### Exercise objective:
For the data below, report how many lines include the word "validator", and write nothing else.

### Source data:
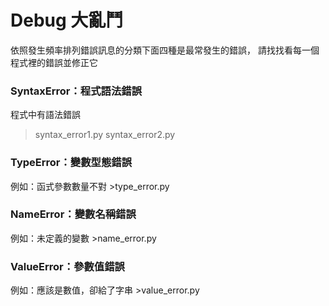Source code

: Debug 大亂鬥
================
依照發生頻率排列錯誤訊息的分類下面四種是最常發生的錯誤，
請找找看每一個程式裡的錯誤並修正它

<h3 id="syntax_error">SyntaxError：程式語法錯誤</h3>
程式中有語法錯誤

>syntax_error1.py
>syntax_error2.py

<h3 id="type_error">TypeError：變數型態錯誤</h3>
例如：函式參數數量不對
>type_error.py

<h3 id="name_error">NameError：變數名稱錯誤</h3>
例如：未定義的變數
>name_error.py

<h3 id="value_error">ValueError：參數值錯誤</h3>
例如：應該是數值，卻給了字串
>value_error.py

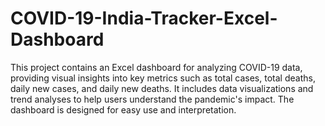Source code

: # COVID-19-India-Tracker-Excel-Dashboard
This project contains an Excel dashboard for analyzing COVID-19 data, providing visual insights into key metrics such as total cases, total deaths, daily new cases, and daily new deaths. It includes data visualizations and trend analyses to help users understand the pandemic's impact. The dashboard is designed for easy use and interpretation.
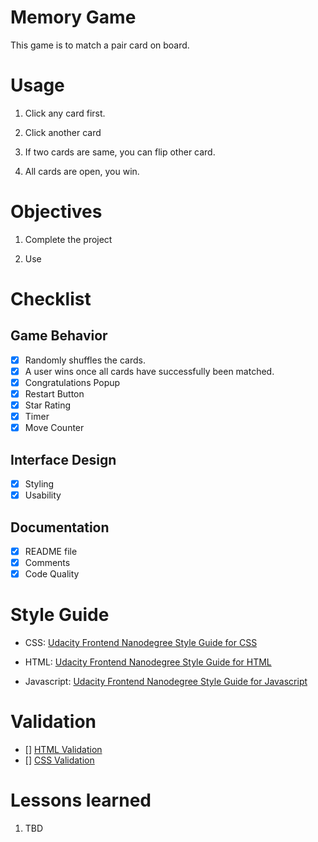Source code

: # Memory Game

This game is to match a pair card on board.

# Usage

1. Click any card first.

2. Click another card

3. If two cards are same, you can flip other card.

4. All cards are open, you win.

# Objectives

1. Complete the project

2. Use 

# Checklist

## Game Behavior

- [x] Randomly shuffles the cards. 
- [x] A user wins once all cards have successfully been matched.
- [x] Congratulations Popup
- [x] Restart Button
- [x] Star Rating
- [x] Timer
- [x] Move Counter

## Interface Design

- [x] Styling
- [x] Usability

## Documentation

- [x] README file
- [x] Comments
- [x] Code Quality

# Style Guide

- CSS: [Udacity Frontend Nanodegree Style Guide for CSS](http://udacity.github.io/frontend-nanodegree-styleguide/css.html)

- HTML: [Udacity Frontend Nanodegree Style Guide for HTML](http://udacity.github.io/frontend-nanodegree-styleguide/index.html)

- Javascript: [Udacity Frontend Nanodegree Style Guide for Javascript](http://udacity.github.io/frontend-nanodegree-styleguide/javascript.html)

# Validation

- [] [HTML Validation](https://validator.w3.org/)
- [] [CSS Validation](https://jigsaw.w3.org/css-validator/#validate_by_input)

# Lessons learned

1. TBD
--
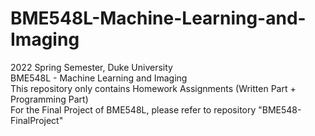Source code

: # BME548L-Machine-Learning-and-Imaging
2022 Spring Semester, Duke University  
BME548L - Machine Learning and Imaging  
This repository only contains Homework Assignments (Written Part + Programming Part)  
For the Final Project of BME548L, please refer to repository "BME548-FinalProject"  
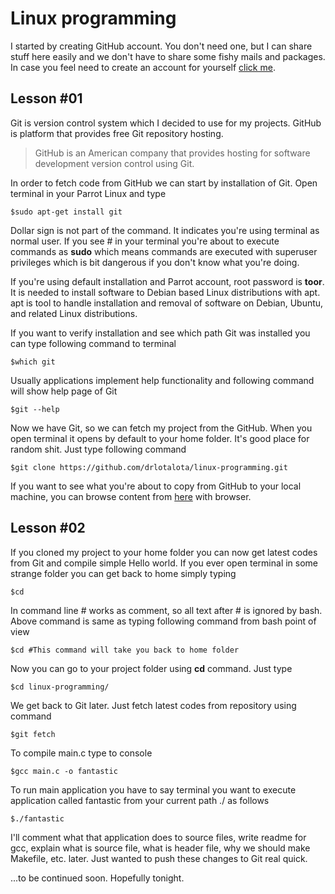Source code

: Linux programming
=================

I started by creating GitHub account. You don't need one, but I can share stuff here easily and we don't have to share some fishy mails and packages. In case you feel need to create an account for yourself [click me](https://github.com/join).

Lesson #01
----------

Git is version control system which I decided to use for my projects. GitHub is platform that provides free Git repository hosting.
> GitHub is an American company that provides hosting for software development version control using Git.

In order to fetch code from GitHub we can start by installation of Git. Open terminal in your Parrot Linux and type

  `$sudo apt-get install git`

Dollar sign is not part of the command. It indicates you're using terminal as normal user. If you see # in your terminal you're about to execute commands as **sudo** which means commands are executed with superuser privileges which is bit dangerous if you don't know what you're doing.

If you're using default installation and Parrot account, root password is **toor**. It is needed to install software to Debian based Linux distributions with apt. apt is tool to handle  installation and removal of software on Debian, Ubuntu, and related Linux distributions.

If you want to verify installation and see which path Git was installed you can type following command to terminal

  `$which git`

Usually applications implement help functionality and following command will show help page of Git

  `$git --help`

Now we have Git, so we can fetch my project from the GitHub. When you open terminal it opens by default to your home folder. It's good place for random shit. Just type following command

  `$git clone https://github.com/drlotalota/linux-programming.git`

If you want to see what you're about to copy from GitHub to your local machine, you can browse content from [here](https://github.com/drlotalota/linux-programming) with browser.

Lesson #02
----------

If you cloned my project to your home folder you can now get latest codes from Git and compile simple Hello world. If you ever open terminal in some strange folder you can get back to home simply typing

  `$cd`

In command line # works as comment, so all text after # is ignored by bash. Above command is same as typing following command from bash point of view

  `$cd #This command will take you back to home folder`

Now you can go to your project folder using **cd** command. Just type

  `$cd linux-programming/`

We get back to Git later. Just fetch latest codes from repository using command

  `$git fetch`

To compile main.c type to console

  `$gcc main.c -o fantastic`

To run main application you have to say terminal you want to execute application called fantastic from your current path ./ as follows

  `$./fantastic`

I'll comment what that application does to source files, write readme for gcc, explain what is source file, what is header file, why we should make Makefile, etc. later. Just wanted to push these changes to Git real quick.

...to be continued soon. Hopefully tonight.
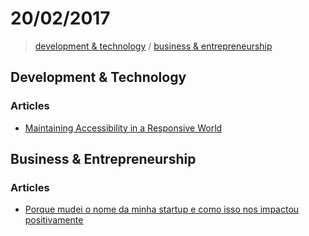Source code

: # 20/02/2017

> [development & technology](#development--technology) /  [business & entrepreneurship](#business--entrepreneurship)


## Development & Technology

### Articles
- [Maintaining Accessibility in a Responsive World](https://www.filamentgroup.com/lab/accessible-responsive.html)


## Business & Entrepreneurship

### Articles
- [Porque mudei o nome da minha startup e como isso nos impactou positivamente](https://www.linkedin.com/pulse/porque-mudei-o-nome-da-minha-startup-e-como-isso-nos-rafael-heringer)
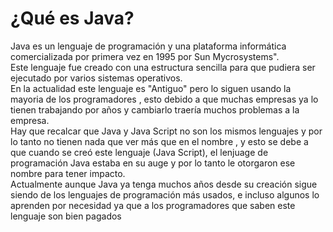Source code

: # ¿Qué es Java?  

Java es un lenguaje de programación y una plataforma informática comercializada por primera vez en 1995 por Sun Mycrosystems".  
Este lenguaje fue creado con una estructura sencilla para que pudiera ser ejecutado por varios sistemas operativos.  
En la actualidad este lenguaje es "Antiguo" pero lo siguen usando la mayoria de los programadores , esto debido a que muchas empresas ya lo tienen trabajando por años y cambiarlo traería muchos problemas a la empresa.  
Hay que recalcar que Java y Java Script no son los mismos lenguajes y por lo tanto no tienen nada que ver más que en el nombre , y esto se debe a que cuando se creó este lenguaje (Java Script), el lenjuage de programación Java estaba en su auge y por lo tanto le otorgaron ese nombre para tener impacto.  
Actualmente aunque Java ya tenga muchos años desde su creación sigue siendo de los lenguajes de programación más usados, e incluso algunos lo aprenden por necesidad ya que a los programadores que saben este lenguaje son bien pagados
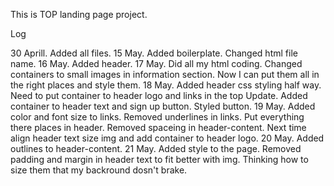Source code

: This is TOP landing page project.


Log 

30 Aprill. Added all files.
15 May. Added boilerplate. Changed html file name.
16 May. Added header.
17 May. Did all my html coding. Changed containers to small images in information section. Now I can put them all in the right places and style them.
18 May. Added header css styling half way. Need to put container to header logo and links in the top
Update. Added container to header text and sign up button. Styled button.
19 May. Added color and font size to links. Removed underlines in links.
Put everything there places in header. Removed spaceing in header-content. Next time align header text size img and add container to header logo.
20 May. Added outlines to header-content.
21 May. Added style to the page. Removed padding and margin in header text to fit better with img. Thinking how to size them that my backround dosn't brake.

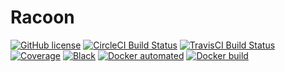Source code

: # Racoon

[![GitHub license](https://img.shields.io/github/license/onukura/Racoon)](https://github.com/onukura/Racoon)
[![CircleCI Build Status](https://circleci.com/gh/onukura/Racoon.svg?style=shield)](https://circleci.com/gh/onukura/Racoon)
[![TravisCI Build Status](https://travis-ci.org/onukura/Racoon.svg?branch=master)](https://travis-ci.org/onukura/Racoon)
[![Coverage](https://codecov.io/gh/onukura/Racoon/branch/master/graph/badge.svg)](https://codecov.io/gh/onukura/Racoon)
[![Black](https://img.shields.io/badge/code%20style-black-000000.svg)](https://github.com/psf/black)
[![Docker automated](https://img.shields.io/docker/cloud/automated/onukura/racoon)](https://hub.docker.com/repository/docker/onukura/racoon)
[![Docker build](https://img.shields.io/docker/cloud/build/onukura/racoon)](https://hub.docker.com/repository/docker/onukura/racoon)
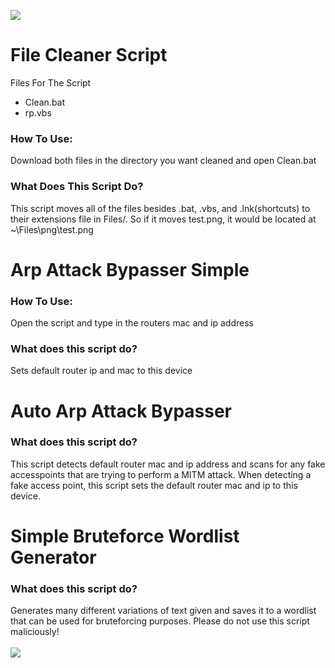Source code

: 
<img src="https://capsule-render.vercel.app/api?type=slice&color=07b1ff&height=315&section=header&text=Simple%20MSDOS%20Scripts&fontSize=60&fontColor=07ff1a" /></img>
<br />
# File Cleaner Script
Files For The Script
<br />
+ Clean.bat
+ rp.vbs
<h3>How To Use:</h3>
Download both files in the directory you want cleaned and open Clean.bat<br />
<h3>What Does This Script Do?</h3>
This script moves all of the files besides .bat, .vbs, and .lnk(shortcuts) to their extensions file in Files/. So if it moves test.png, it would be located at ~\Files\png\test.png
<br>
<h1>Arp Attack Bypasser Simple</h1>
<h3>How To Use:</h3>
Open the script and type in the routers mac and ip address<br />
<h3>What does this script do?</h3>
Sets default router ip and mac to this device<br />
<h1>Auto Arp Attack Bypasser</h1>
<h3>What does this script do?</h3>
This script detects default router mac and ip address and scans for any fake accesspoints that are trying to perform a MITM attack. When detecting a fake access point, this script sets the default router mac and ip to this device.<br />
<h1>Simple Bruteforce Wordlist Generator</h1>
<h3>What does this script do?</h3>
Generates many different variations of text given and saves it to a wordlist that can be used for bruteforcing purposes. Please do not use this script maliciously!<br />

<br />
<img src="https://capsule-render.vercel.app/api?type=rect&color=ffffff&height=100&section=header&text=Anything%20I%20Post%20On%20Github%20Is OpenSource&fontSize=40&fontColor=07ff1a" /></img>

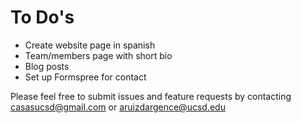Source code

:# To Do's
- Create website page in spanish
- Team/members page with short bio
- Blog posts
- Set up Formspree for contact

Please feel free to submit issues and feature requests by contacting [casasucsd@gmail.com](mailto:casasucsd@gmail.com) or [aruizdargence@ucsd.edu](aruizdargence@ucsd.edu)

### Written answer:
2